What is expected: Among the lines below, keep only those from the one containing "library(devtools)" through the one containing "is a monotonically", and reproduce them exactly.

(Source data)
§ §
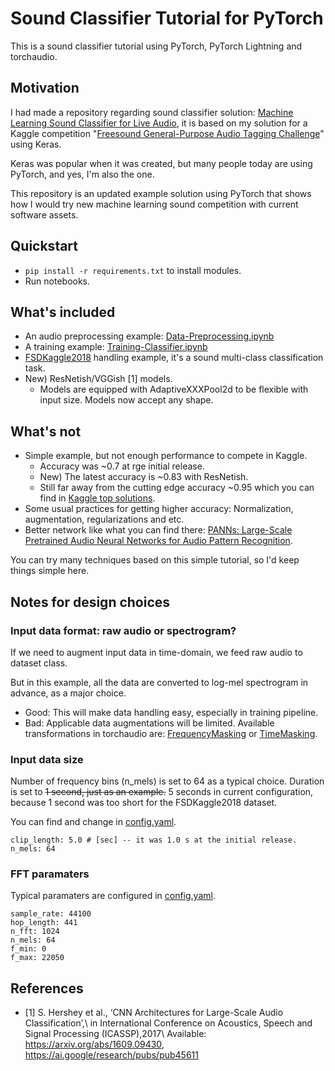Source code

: # Sound Classifier Tutorial for PyTorch

This is a sound classifier tutorial using PyTorch, PyTorch Lightning and torchaudio.

## Motivation

I had made a repository regarding sound classifier solution: [Machine Learning Sound Classifier for Live Audio](https://github.com/daisukelab/ml-sound-classifier),
it is based on my solution for a Kaggle competition "[Freesound General-Purpose Audio Tagging Challenge](https://www.kaggle.com/c/freesound-audio-tagging)" using Keras.

Keras was popular when it was created, but many people today are using PyTorch, and yes, I'm also the one.

This repository is an updated example solution using PyTorch that shows how I would try new machine learning sound competition with current software assets.

## Quickstart

- `pip install -r requirements.txt` to install modules.
- Run notebooks.

## What's included

- An audio preprocessing example: [Data-Preprocessing.ipynb](Data-Preprocessing.ipynb)
- A training example: [Training-Classifier.ipynb](Training-Classifier.ipynb)
- [FSDKaggle2018](https://zenodo.org/record/2552860#.X9TH6mT7RzU) handling example, it's a sound multi-class classification task.
- New) ResNetish/VGGish [1] models.
    - Models are equipped with AdaptiveXXXPool2d to be flexible with input size. Models now accept any shape.

## What's not

- Simple example, but not enough performance to compete in Kaggle.
    - Accuracy was ~0.7 at rge initial release.
    - New) The latest accuracy is ~0.83 with ResNetish.
    - Still far away from the cutting edge accuracy ~0.95 which you can find in [Kaggle top solutions](https://www.kaggle.com/c/freesound-audio-tagging/leaderboard).
- Some usual practices for getting higher accuracy: Normalization, augmentation, regularizations and etc.
- Better network like what you can find there: [PANNs: Large-Scale Pretrained Audio Neural Networks for Audio Pattern Recognition](https://github.com/qiuqiangkong/audioset_tagging_cnn).

You can try many techniques based on this simple tutorial, so I'd keep things simple here.

## Notes for design choices

### Input data format: raw audio or spectrogram?

If we need to augment input data in time-domain, we feed raw audio to dataset class.

But in this example, all the data are converted to log-mel spectrogram in advance, as a major choice.

- Good: This will make data handling easy, especially in training pipeline.
- Bad: Applicable data augmentations will be limited. Available transformations in torchaudio are: [FrequencyMasking](https://pytorch.org/audio/stable/transforms.html#frequencymasking) or [TimeMasking](https://pytorch.org/audio/stable/transforms.html#timemasking).

### Input data size

Number of frequency bins (n_mels) is set to 64 as a typical choice.
Duration is set to ~~1 second, just as an example.~~ 5 seconds in current configuration, because 1 second was too short for the FSDKaggle2018 dataset.

You can find and change in [config.yaml](config.yaml).

    clip_length: 5.0 # [sec] -- it was 1.0 s at the initial release.
    n_mels: 64

### FFT paramaters

Typical paramaters are configured in [config.yaml](config.yaml).

    sample_rate: 44100
    hop_length: 441
    n_fft: 1024
    n_mels: 64
    f_min: 0
    f_max: 22050

## References

- [1] S. Hershey et al., ‘CNN Architectures for Large-Scale Audio Classification’,\ in International Conference on Acoustics, Speech and Signal Processing (ICASSP),2017\ Available: https://arxiv.org/abs/1609.09430, https://ai.google/research/pubs/pub45611
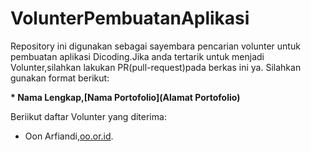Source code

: # VolunterPembuatanAplikasi
Repository ini digunakan sebagai sayembara pencarian volunter untuk pembuatan aplikasi Dicoding.Jika anda tertarik untuk menjadi Volunter,silahkan lakukan PR(pull-request)pada berkas ini ya. Silahkan gunakan format berikut:

**\* Nama Lengkap,[Nama Portofolio](Alamat Portofolio)**

Beriikut daftar Volunter yang diterima:

* Oon Arfiandi,[oo.or.id](https://oo.or.id).
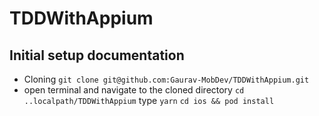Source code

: # TDDWithAppium

## Initial setup documentation
- Cloning 
  `git clone git@github.com:Gaurav-MobDev/TDDWithAppium.git`
- open terminal and navigate to the cloned directory
 `cd ..localpath/TDDWithAppium`
  type 
  `yarn`
  `cd ios && pod install`
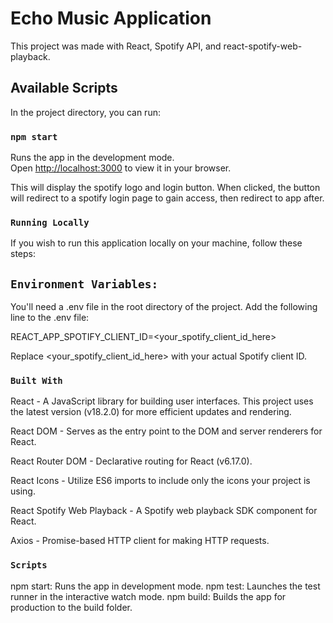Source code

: # Echo Music Application

This project was made with React, Spotify API, and react-spotify-web-playback.

## Available Scripts

In the project directory, you can run:

### `npm start`

Runs the app in the development mode.\
Open [http://localhost:3000](http://localhost:3000) to view it in your browser.

This will display the spotify logo and login button.
When clicked, the button will redirect to a spotify login page to gain access, then redirect to app after.

### `Running Locally`
If you wish to run this application locally on your machine, follow these steps:

## `Environment Variables:`

You'll need a .env file in the root directory of the project.
Add the following line to the .env file:

REACT_APP_SPOTIFY_CLIENT_ID=<your_spotify_client_id_here>

Replace <your_spotify_client_id_here> with your actual Spotify client ID.

### `Built With`
React - A JavaScript library for building user interfaces. This project uses the latest version (v18.2.0) for more efficient updates and rendering.

React DOM - Serves as the entry point to the DOM and server renderers for React.

React Router DOM - Declarative routing for React (v6.17.0).

React Icons - Utilize ES6 imports to include only the icons your project is using.

React Spotify Web Playback - A Spotify web playback SDK component for React.

Axios - Promise-based HTTP client for making HTTP requests.

### `Scripts`
npm start: Runs the app in development mode.
npm test: Launches the test runner in the interactive watch mode.
npm build: Builds the app for production to the build folder.
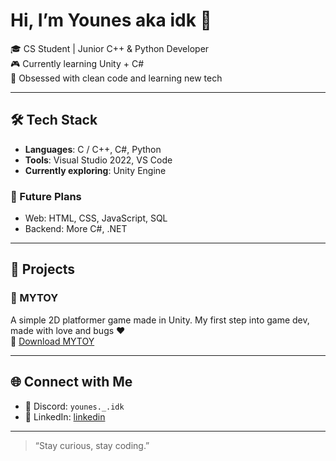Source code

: # Hi, I’m Younes aka idk 👋

🎓 CS Student | Junior C++ & Python Developer  
🎮 Currently learning Unity + C#  
🧠 Obsessed with clean code and learning new tech

---

## 🛠️ Tech Stack

- **Languages**: C / C++, C#, Python  
- **Tools**: Visual Studio 2022, VS Code  
- **Currently exploring**: Unity Engine  

### 🔮 Future Plans
- Web: HTML, CSS, JavaScript, SQL
- Backend: More C#, .NET  


---

## 🚀 Projects

### 🧸 MYTOY
A simple 2D platformer game made in Unity.
My first step into game dev, made with love and bugs ❤️  
🔗 [Download MYTOY](https://drive.google.com/drive/folders/18bU5A73XO06K9BuOoaagKu1dOgpAExtg?usp=sharing)

---

## 🌐 Connect with Me

- 💬 Discord: `younes._.idk`
- 💼 LinkedIn: [linkedin](https://www.linkedin.com/in/younes-lemmouchi-42975432b/)

---

> “Stay curious, stay coding.”

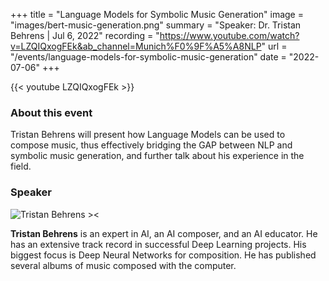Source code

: +++
title = "Language Models for Symbolic Music Generation"
image = "images/bert-music-generation.png"
summary = "Speaker: Dr. Tristan Behrens | Jul 6, 2022"
recording = "https://www.youtube.com/watch?v=LZQIQxogFEk&ab_channel=Munich%F0%9F%A5%A8NLP"
url = "/events/language-models-for-symbolic-music-generation"
date = "2022-07-06"
+++

<!--more-->

{{< youtube LZQIQxogFEk >}}

### About this event

Tristan Behrens will present how Language Models can be used to compose music, thus effectively bridging the GAP between NLP and symbolic music generation, and further talk about his experience in the field.

### Speaker

![Tristan Behrens ><](/images/tristan-behrens.jpeg)

**Tristan Behrens** is an expert in AI, an AI composer, and an AI educator. He has an extensive track record in successful Deep Learning projects. His biggest focus is Deep Neural Networks for composition. He has published several albums of music composed with the computer.
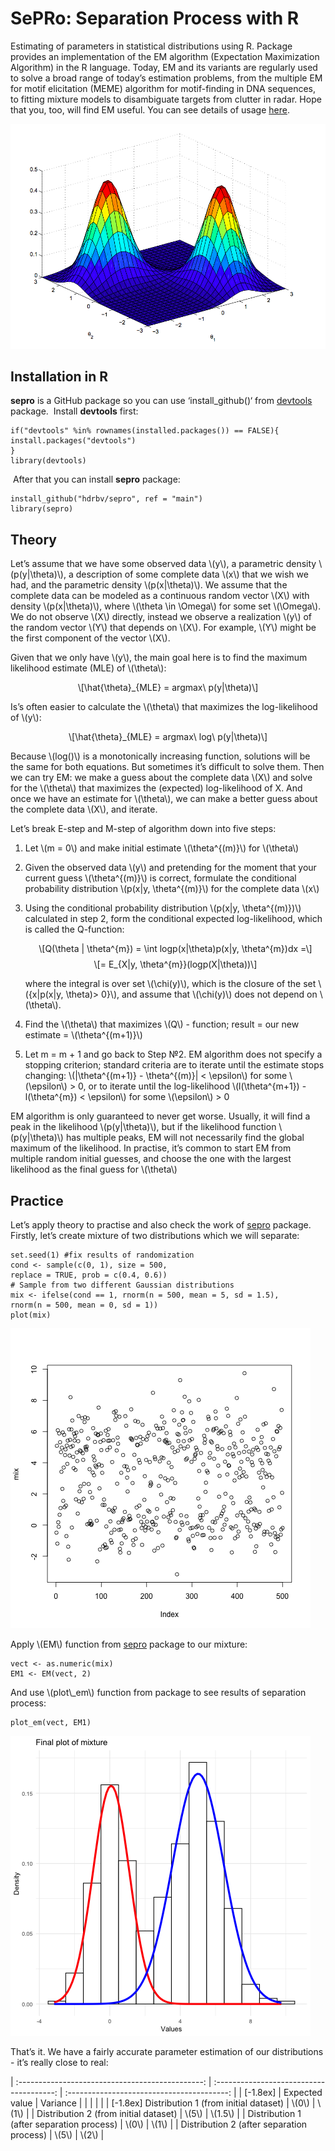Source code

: # SePRo: Separation Process with R

Estimating of parameters in statistical distributions using R. 
Package provides an implementation of the EM algorithm (Expectation Maximization
Algorithm) in the R language. Today, EM and its variants are regularly
used to solve a broad range of today’s estimation problems, from the
multiple EM for motif elicitation (MEME) algorithm for motif-finding in
DNA sequences, to fitting mixture models to disambiguate targets from
clutter in radar. Hope that you, too, will find EM useful. You can see
details of usage
[here](https://github.com/hdrbv/sepro/blob/main/Tutorial/sepro-details.pdf/).

![*Example of mixture - 2 Gaussian functions*](graphics/ex1.png)

## Installation in R

**sepro** is a GitHub package so you can use ‘install\_github()‘ from
[devtools](https://cran.r-project.org/web/packages/devtools/index.html)
package.  Install **devtools** first:

    if("devtools" %in% rownames(installed.packages()) == FALSE){
    install.packages("devtools")
    }
    library(devtools)

 After that you can install **sepro** package:

    install_github("hdrbv/sepro", ref = "main")
    library(sepro)

## Theory

Let’s assume that we have some observed data
<span class="math inline">\\(y\\)</span>, a parametric density
<span class="math inline">\\(p(y|\\theta)\\)</span>, a description of
some complete data <span class="math inline">\\(x\\)</span> that we wish
we had, and the parametric density
<span class="math inline">\\(p(x|\\theta)\\)</span>. We assume that the
complete data can be modeled as a continuous random vector
<span class="math inline">\\(X\\)</span> with density
<span class="math inline">\\(p(x|\\theta)\\)</span>, where
<span class="math inline">\\(\\theta \\in \\Omega\\)</span> for some set
<span class="math inline">\\(\\Omega\\)</span>. We do not observe
<span class="math inline">\\(X\\)</span> directly, instead we observe a
realization <span class="math inline">\\(y\\)</span> of the random
vector <span class="math inline">\\(Y\\)</span> that depends on
<span class="math inline">\\(X\\)</span>. For example,
<span class="math inline">\\(Y\\)</span> might be the first component of
the vector <span class="math inline">\\(X\\)</span>.

Given that we only have <span class="math inline">\\(y\\)</span>, the
main goal here is to find the maximum likelihood estimate (MLE) of
<span class="math inline">\\(\\theta\\)</span>:

<span class="math display">\\\[\\hat{\\theta}\_{MLE} = argmax\\
p(y|\\theta)\\\]</span>

Is’s often easier to calculate the
<span class="math inline">\\(\\theta\\)</span> that maximizes the
log-likelihood of <span class="math inline">\\(y\\)</span>:

<span class="math display">\\\[\\hat{\\theta}\_{MLE} = argmax\\ log\\
p(y|\\theta)\\\]</span>

Because <span class="math inline">\\(log()\\)</span> is a monotonically
increasing function, solutions will be the same for both equations. But
sometimes it’s difficult to solve them. Then we can try EM: we make a
guess about the complete data <span class="math inline">\\(X\\)</span>
and solve for the <span class="math inline">\\(\\theta\\)</span> that
maximizes the (expected) log-likelihood of X. And once we have an
estimate for <span class="math inline">\\(\\theta\\)</span>, we can make
a better guess about the complete data
<span class="math inline">\\(X\\)</span>, and iterate.

Let’s break E-step and M-step of algorithm down into five steps:

1.  Let <span class="math inline">\\(m = 0\\)</span> and make initial
    estimate <span class="math inline">\\(\\theta^{(m)}\\)</span> for
    <span class="math inline">\\(\\theta\\)</span>

2.  Given the observed data <span class="math inline">\\(y\\)</span> and
    pretending for the moment that your current guess
    <span class="math inline">\\(\\theta^{(m)}\\)</span> is correct,
    formulate the conditional probability distribution
    <span class="math inline">\\(p(x|y, \\theta^{(m)}\\)</span> for the
    complete data <span class="math inline">\\(x\\)</span>

3.  Using the conditional probability distribution
    <span class="math inline">\\(p(x|y, \\theta^{(m)})\\)</span>
    calculated in step 2, form the conditional expected log-likelihood,
    which is called the Q-function:
    
    <span class="math display">\\\[Q(\\theta | \\theta^{m}) = \\int
    logp(x|\\theta)p(x|y, \\theta^{m})dx =\\\]</span>
    <span class="math display">\\\[= E\_{X|y,
    \\theta^{m}}(logp(X|\\theta))\\\]</span>
    
    where the integral is over set
    <span class="math inline">\\(\\chi(y)\\)</span>, which is the
    closure of the set <span class="math inline">\\({x|p(x|y, \\theta)\>
    0}\\)</span>, and assume that
    <span class="math inline">\\(\\chi(y)\\)</span> does not depend on
    <span class="math inline">\\(\\theta\\)</span>.

4.  Find the <span class="math inline">\\(\\theta\\)</span> that
    maximizes <span class="math inline">\\(Q\\)</span> - function;
    result = our new estimate =
    <span class="math inline">\\(\\theta^{(m+1)}\\)</span>

5.  Let m = m + 1 and go back to Step №2. EM algorithm does not specify
    a stopping criterion; standard criteria are to iterate until the
    estimate stops changing:
    <span class="math inline">\\(|\\theta^{(m+1)} - \\theta^{(m)}| \<
    \\epsilon\\)</span> for some
    <span class="math inline">\\(\\epsilon\\)</span> \> 0, or to iterate
    until the log-likelihood
    <span class="math inline">\\(l(\\theta^{m+1}) - l(\\theta^{m}) \<
    \\epsilon\\)</span> for some
    <span class="math inline">\\(\\epsilon\\)</span> \> 0

EM algorithm is only guaranteed to never get worse. Usually, it will
find a peak in the likelihood
<span class="math inline">\\(p(y|\\theta)\\)</span>, but if the
likelihood function <span class="math inline">\\(p(y|\\theta)\\)</span>
has multiple peaks, EM will not necessarily find the global maximum of
the likelihood. In practise, it’s common to start EM from multiple
random initial guesses, and choose the one with the largest likelihood
as the final guess for <span class="math inline">\\(\\theta\\)</span>

## Practice

Let’s apply theory to practise and also check the work of
[sepro](https://github.com/hdrbv/sepro) package. Firstly, let’s create
mixture of two distributions which we will separate:

    set.seed(1) #fix results of randomization
    cond <- sample(c(0, 1), size = 500, 
    replace = TRUE, prob = c(0.4, 0.6))
    # Sample from two different Gaussian distributions
    mix <- ifelse(cond == 1, rnorm(n = 500, mean = 5, sd = 1.5), 
    rnorm(n = 500, mean = 0, sd = 1))
    plot(mix)

![*Plot of created mixture (result of plot(mix))*](graphics/mix.png)

Apply <span class="math inline">\\(EM\\)</span> function from
[sepro](https://github.com/hdrbv/sepro) package to our mixture:

    vect <- as.numeric(mix)
    EM1 <- EM(vect, 2)

And use <span class="math inline">\\(plot\\\_em\\)</span> function from
package to see results of separation process:

    plot_em(vect, EM1)

![*Plot of separated mixture (result of plot\_em)*](graphics/plot_em.png)

That’s it. We have a fairly accurate parameter estimation of our
distributions - it’s really close to
real:

| :----------------------------------------------: | :--------------------------------------: | :----------------------------------------: |
|                    \[-1.8ex\]                    |              Expected value              |                  Variance                  |
|                                                  |                                          |                                            |
| \[-1.8ex\] Distribution 1 (from initial dataset) | <span class="math inline">\\(0\\)</span> |  <span class="math inline">\\(1\\)</span>  |
|      Distribution 2 (from initial dataset)       | <span class="math inline">\\(5\\)</span> | <span class="math inline">\\(1.5\\)</span> |
|    Distribution 1 (after separation process)     | <span class="math inline">\\(0\\)</span> |  <span class="math inline">\\(1\\)</span>  |
|    Distribution 2 (after separation process)     | <span class="math inline">\\(5\\)</span> |  <span class="math inline">\\(2\\)</span>  |

<span label=""></span>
§ §
Answer section:
    library(devtools)

 After that you can install **sepro** package:

    install_github("hdrbv/sepro", ref = "main")
    library(sepro)

## Theory

Let’s assume that we have some observed data
<span class="math inline">\\(y\\)</span>, a parametric density
<span class="math inline">\\(p(y|\\theta)\\)</span>, a description of
some complete data <span class="math inline">\\(x\\)</span> that we wish
we had, and the parametric density
<span class="math inline">\\(p(x|\\theta)\\)</span>. We assume that the
complete data can be modeled as a continuous random vector
<span class="math inline">\\(X\\)</span> with density
<span class="math inline">\\(p(x|\\theta)\\)</span>, where
<span class="math inline">\\(\\theta \\in \\Omega\\)</span> for some set
<span class="math inline">\\(\\Omega\\)</span>. We do not observe
<span class="math inline">\\(X\\)</span> directly, instead we observe a
realization <span class="math inline">\\(y\\)</span> of the random
vector <span class="math inline">\\(Y\\)</span> that depends on
<span class="math inline">\\(X\\)</span>. For example,
<span class="math inline">\\(Y\\)</span> might be the first component of
the vector <span class="math inline">\\(X\\)</span>.

Given that we only have <span class="math inline">\\(y\\)</span>, the
main goal here is to find the maximum likelihood estimate (MLE) of
<span class="math inline">\\(\\theta\\)</span>:

<span class="math display">\\\[\\hat{\\theta}\_{MLE} = argmax\\
p(y|\\theta)\\\]</span>

Is’s often easier to calculate the
<span class="math inline">\\(\\theta\\)</span> that maximizes the
log-likelihood of <span class="math inline">\\(y\\)</span>:

<span class="math display">\\\[\\hat{\\theta}\_{MLE} = argmax\\ log\\
p(y|\\theta)\\\]</span>

Because <span class="math inline">\\(log()\\)</span> is a monotonically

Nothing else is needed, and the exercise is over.